Friday, December 9, 2016

CALIFORNIA'S STANCE ON IMMIGRATION: When Social Justice and Politics Unite to Uphold the U.S. Constitution

The following is excerpted, shortened, and slightly edited from a New York Times Editorial, published Dec. 9, 2016.  

Three bills were introduced this week in the California State
Legislature, seeking to protect the rights of immigrants.

One would create a program to finance legal services for immigrants fighting deportation. Another would provide training and advice on immigration law to public defenders’ offices. 

A third bill would bar state or local resources from being used for immigration enforcement, a strictly federal duty. No state or local law enforcement agency would be allowed to detain or transfer anyone for deportation without a judicial warrant.

Nothing in the bill would obstruct the federal government. 

This is not a nullification of federal laws or a rebellion against the Constitution. 
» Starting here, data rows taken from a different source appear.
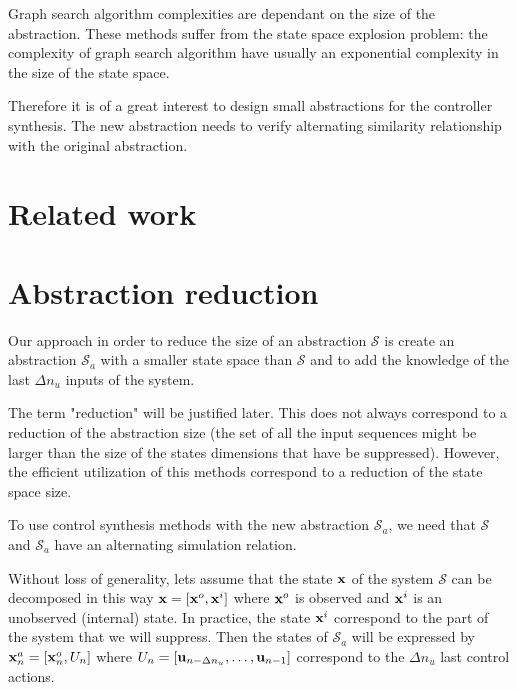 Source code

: \newcommand{\Ninputs}{\Delta n_u}%
\newcommand{\x}{\vect{x}}%
\newcommand{\xa}{\vect{x}^a}%
\newcommand{\xobs}{\vect{x}^o}%
\newcommand{\Xobs}{X^o}%
\newcommand{\Xobsinit}{X^o_0}%
\newcommand{\xunobs}{\vect{x}^i}%
\newcommand{\Xunobs}{X^i}%
\newcommand{\Xuinv}{{\mathcal{X}^i}}%
\newcommand{\pastuseq}{\vect{u}_{n-\Ninputs},\dots,\vect{u}_{n-1}}%
\newcommand{\Pastuseq}{U_n}%
\newcommand{\sys}{\mathcal{S}}%
\newcommand{\sysa}{\mathcal{S}_a}%
\newcommand{\sysaU}{\mathcal{U}}%
\newcommand{\sysA}{\mathcal{S}_A}%
\newcommand{\sysB}{\mathcal{S}_B}%
%
Graph search algorithm complexities are dependant on the size of the abstraction.
These methods suffer from the state space explosion problem: the complexity of graph search algorithm have usually an exponential complexity in the size of the state space.

Therefore it is of a great interest to design small abstractions for the controller synthesis.
The new abstraction needs to verify alternating similarity relationship with the original abstraction.

\section{Related work}

\section{Abstraction reduction}
Our approach in order to reduce the size of an abstraction $\sys$ is create an abstraction $\sysa$ with a smaller state space than $\sys$ and to add the knowledge of the last $\Ninputs$ inputs of the system.

The term "reduction" will be justified later. This does not always correspond to a reduction of the abstraction size (the set of all the input sequences might be larger than the size of the states dimensions that have be suppressed). However, the efficient utilization of this methods correspond to a reduction of the state space size.

To use control synthesis methods with the new abstraction $\sysa$, we need that $\sys$ and $\sysa$ have an alternating simulation relation.

Without loss of generality, lets assume that the state $\x$ of the system $\sys$ can be decomposed in this way $\x = [\xobs,\xunobs]$ where $\xobs$ is observed and $\xunobs$ is an unobserved (internal) state.
In practice, the state $\xunobs$ correspond to the part of the system that we will suppress.
Then the states of $\sysa$ will be expressed by $\xa_n = [\xobs_n,\Pastuseq]$ where $\Pastuseq = [\pastuseq]$ correspond to the $\Ninputs$ last control actions.

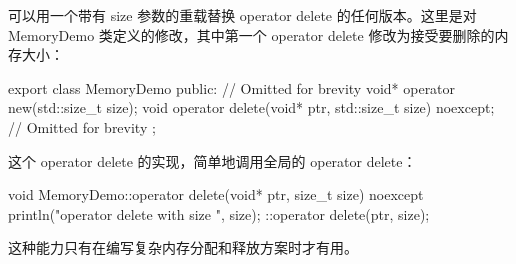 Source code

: 可以用一个带有 size 参数的重载替换 operator delete 的任何版本。这里是对 MemoryDemo 类定义的修改，其中第一个 operator delete 修改为接受要删除的内存大小：

\begin{cpp}
export class MemoryDemo
{
    public:
        // Omitted for brevity
        void* operator new(std::size_t size);
        void operator delete(void* ptr, std::size_t size) noexcept;
        // Omitted for brevity
};
\end{cpp}

这个 operator delete 的实现，简单地调用全局的 operator delete：

\begin{cpp}
void MemoryDemo::operator delete(void* ptr, size_t size) noexcept
{
    println("operator delete with size {}", size);
    ::operator delete(ptr, size);
}
\end{cpp}

这种能力只有在编写复杂内存分配和释放方案时才有用。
It’s upholding the Fourth Amendment, preventing unreasonable search and seizure, so mothers and fathers can go to work and children go to school without fear of losing one another. 

It’s also upholding the First Amendment, so day laborers can solicit work on a sidewalk. 

Finally, it allows local police to keep the trust and cooperation of crime victims and witnesses, who will not fear every encounter as a prelude to deportation.


What I like about these proposals is that they seek to uphold both a set of social justice values and the inclusiveness of the U. S. Constitution. At the same time, none of these would obstruct the legal acts of the federal government or of its agents. Immigrants would be subject to the law, just as non-immigrants are. That's as it should be.